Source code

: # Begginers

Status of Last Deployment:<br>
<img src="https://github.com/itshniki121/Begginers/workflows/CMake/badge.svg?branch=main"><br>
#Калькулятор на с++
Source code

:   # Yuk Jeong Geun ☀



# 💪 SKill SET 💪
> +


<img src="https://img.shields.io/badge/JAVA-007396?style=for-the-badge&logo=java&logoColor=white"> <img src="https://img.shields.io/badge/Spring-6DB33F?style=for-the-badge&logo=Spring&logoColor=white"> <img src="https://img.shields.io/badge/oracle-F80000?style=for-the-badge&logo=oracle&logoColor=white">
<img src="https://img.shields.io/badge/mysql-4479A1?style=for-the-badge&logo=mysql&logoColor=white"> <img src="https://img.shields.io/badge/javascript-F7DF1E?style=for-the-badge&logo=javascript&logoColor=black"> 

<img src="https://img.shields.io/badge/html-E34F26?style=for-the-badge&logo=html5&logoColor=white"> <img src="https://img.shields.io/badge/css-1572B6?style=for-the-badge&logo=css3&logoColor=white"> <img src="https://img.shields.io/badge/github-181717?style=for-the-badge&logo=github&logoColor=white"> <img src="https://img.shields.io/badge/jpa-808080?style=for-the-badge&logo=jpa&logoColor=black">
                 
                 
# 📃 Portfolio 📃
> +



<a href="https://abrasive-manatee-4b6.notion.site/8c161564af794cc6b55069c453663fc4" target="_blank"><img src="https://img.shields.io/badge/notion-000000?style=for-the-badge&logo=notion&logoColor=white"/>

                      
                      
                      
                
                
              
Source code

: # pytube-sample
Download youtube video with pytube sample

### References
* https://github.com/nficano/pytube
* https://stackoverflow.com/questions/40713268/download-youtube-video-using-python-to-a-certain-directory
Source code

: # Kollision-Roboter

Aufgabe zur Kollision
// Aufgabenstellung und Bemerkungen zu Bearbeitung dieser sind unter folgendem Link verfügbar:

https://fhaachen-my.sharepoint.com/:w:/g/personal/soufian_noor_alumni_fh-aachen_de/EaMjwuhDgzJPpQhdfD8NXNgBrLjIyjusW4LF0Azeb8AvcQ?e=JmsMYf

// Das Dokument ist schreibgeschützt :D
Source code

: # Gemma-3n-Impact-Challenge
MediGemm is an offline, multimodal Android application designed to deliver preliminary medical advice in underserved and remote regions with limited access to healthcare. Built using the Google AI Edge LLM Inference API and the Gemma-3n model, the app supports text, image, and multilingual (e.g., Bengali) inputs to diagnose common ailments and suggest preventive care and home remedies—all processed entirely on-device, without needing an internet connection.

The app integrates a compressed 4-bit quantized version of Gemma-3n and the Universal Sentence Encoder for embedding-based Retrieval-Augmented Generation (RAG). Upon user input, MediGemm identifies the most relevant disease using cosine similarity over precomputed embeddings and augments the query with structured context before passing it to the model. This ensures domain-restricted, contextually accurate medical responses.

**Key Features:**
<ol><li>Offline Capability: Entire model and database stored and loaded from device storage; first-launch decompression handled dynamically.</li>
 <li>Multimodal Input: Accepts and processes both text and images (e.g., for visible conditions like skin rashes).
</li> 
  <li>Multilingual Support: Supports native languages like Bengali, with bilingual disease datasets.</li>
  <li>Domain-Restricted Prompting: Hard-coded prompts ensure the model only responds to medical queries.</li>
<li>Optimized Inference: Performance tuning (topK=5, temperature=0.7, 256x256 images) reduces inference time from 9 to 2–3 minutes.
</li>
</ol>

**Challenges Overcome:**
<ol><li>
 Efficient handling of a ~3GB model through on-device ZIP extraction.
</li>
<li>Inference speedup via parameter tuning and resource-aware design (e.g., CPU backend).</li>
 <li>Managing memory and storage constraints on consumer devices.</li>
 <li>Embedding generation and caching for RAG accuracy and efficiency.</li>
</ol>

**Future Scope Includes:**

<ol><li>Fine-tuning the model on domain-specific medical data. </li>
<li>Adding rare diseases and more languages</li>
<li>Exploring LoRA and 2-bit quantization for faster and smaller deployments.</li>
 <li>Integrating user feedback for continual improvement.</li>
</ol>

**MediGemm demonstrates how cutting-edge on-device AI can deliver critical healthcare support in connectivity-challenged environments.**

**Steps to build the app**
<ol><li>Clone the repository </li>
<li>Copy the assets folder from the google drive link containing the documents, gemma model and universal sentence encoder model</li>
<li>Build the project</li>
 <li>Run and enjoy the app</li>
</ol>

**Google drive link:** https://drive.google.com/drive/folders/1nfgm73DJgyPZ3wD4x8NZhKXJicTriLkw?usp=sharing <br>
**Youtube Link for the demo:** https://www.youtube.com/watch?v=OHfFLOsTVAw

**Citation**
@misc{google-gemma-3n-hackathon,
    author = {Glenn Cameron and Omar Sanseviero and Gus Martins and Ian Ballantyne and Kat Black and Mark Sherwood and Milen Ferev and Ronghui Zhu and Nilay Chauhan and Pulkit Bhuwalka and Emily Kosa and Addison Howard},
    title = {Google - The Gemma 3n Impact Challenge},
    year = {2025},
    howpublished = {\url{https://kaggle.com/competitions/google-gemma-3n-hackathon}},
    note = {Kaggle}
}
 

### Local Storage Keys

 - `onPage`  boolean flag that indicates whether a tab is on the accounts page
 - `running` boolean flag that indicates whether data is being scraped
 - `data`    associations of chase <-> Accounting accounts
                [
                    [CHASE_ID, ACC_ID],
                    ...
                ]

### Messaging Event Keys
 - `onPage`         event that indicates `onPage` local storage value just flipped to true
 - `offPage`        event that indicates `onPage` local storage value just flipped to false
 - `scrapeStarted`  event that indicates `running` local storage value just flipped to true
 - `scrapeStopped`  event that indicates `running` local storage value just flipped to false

+-------+

Problem to solve:
Write the entries out once more, exactly as given.

Exercise result:
Source code

: # Begginers

Status of Last Deployment:<br>
<img src="https://github.com/itshniki121/Begginers/workflows/CMake/badge.svg?branch=main"><br>
#Калькулятор на с++
Source code

:   # Yuk Jeong Geun ☀



# 💪 SKill SET 💪
> +


<img src="https://img.shields.io/badge/JAVA-007396?style=for-the-badge&logo=java&logoColor=white"> <img src="https://img.shields.io/badge/Spring-6DB33F?style=for-the-badge&logo=Spring&logoColor=white"> <img src="https://img.shields.io/badge/oracle-F80000?style=for-the-badge&logo=oracle&logoColor=white">
<img src="https://img.shields.io/badge/mysql-4479A1?style=for-the-badge&logo=mysql&logoColor=white"> <img src="https://img.shields.io/badge/javascript-F7DF1E?style=for-the-badge&logo=javascript&logoColor=black"> 

<img src="https://img.shields.io/badge/html-E34F26?style=for-the-badge&logo=html5&logoColor=white"> <img src="https://img.shields.io/badge/css-1572B6?style=for-the-badge&logo=css3&logoColor=white"> <img src="https://img.shields.io/badge/github-181717?style=for-the-badge&logo=github&logoColor=white"> <img src="https://img.shields.io/badge/jpa-808080?style=for-the-badge&logo=jpa&logoColor=black">
                 
                 
# 📃 Portfolio 📃
> +



<a href="https://abrasive-manatee-4b6.notion.site/8c161564af794cc6b55069c453663fc4" target="_blank"><img src="https://img.shields.io/badge/notion-000000?style=for-the-badge&logo=notion&logoColor=white"/>

                      
                      
                      
                
                
              
Source code

: # pytube-sample
Download youtube video with pytube sample

### References
* https://github.com/nficano/pytube
* https://stackoverflow.com/questions/40713268/download-youtube-video-using-python-to-a-certain-directory
Source code

: # Kollision-Roboter

Aufgabe zur Kollision
// Aufgabenstellung und Bemerkungen zu Bearbeitung dieser sind unter folgendem Link verfügbar:

https://fhaachen-my.sharepoint.com/:w:/g/personal/soufian_noor_alumni_fh-aachen_de/EaMjwuhDgzJPpQhdfD8NXNgBrLjIyjusW4LF0Azeb8AvcQ?e=JmsMYf

// Das Dokument ist schreibgeschützt :D
Source code

: # Gemma-3n-Impact-Challenge
MediGemm is an offline, multimodal Android application designed to deliver preliminary medical advice in underserved and remote regions with limited access to healthcare. Built using the Google AI Edge LLM Inference API and the Gemma-3n model, the app supports text, image, and multilingual (e.g., Bengali) inputs to diagnose common ailments and suggest preventive care and home remedies—all processed entirely on-device, without needing an internet connection.

The app integrates a compressed 4-bit quantized version of Gemma-3n and the Universal Sentence Encoder for embedding-based Retrieval-Augmented Generation (RAG). Upon user input, MediGemm identifies the most relevant disease using cosine similarity over precomputed embeddings and augments the query with structured context before passing it to the model. This ensures domain-restricted, contextually accurate medical responses.

**Key Features:**
<ol><li>Offline Capability: Entire model and database stored and loaded from device storage; first-launch decompression handled dynamically.</li>
 <li>Multimodal Input: Accepts and processes both text and images (e.g., for visible conditions like skin rashes).
</li> 
  <li>Multilingual Support: Supports native languages like Bengali, with bilingual disease datasets.</li>
  <li>Domain-Restricted Prompting: Hard-coded prompts ensure the model only responds to medical queries.</li>
<li>Optimized Inference: Performance tuning (topK=5, temperature=0.7, 256x256 images) reduces inference time from 9 to 2–3 minutes.
</li>
</ol>

**Challenges Overcome:**
<ol><li>
 Efficient handling of a ~3GB model through on-device ZIP extraction.
</li>
<li>Inference speedup via parameter tuning and resource-aware design (e.g., CPU backend).</li>
 <li>Managing memory and storage constraints on consumer devices.</li>
 <li>Embedding generation and caching for RAG accuracy and efficiency.</li>
</ol>

**Future Scope Includes:**

<ol><li>Fine-tuning the model on domain-specific medical data. </li>
<li>Adding rare diseases and more languages</li>
<li>Exploring LoRA and 2-bit quantization for faster and smaller deployments.</li>
 <li>Integrating user feedback for continual improvement.</li>
</ol>

**MediGemm demonstrates how cutting-edge on-device AI can deliver critical healthcare support in connectivity-challenged environments.**

**Steps to build the app**
<ol><li>Clone the repository </li>
<li>Copy the assets folder from the google drive link containing the documents, gemma model and universal sentence encoder model</li>
<li>Build the project</li>
 <li>Run and enjoy the app</li>
</ol>

**Google drive link:** https://drive.google.com/drive/folders/1nfgm73DJgyPZ3wD4x8NZhKXJicTriLkw?usp=sharing <br>
**Youtube Link for the demo:** https://www.youtube.com/watch?v=OHfFLOsTVAw

**Citation**
@misc{google-gemma-3n-hackathon,
    author = {Glenn Cameron and Omar Sanseviero and Gus Martins and Ian Ballantyne and Kat Black and Mark Sherwood and Milen Ferev and Ronghui Zhu and Nilay Chauhan and Pulkit Bhuwalka and Emily Kosa and Addison Howard},
    title = {Google - The Gemma 3n Impact Challenge},
    year = {2025},
    howpublished = {\url{https://kaggle.com/competitions/google-gemma-3n-hackathon}},
    note = {Kaggle}
}
 

### Local Storage Keys

 - `onPage`  boolean flag that indicates whether a tab is on the accounts page
 - `running` boolean flag that indicates whether data is being scraped
 - `data`    associations of chase <-> Accounting accounts
                [
                    [CHASE_ID, ACC_ID],
                    ...
                ]

### Messaging Event Keys
 - `onPage`         event that indicates `onPage` local storage value just flipped to true
 - `offPage`        event that indicates `onPage` local storage value just flipped to false
 - `scrapeStarted`  event that indicates `running` local storage value just flipped to true
 - `scrapeStopped`  event that indicates `running` local storage value just flipped to false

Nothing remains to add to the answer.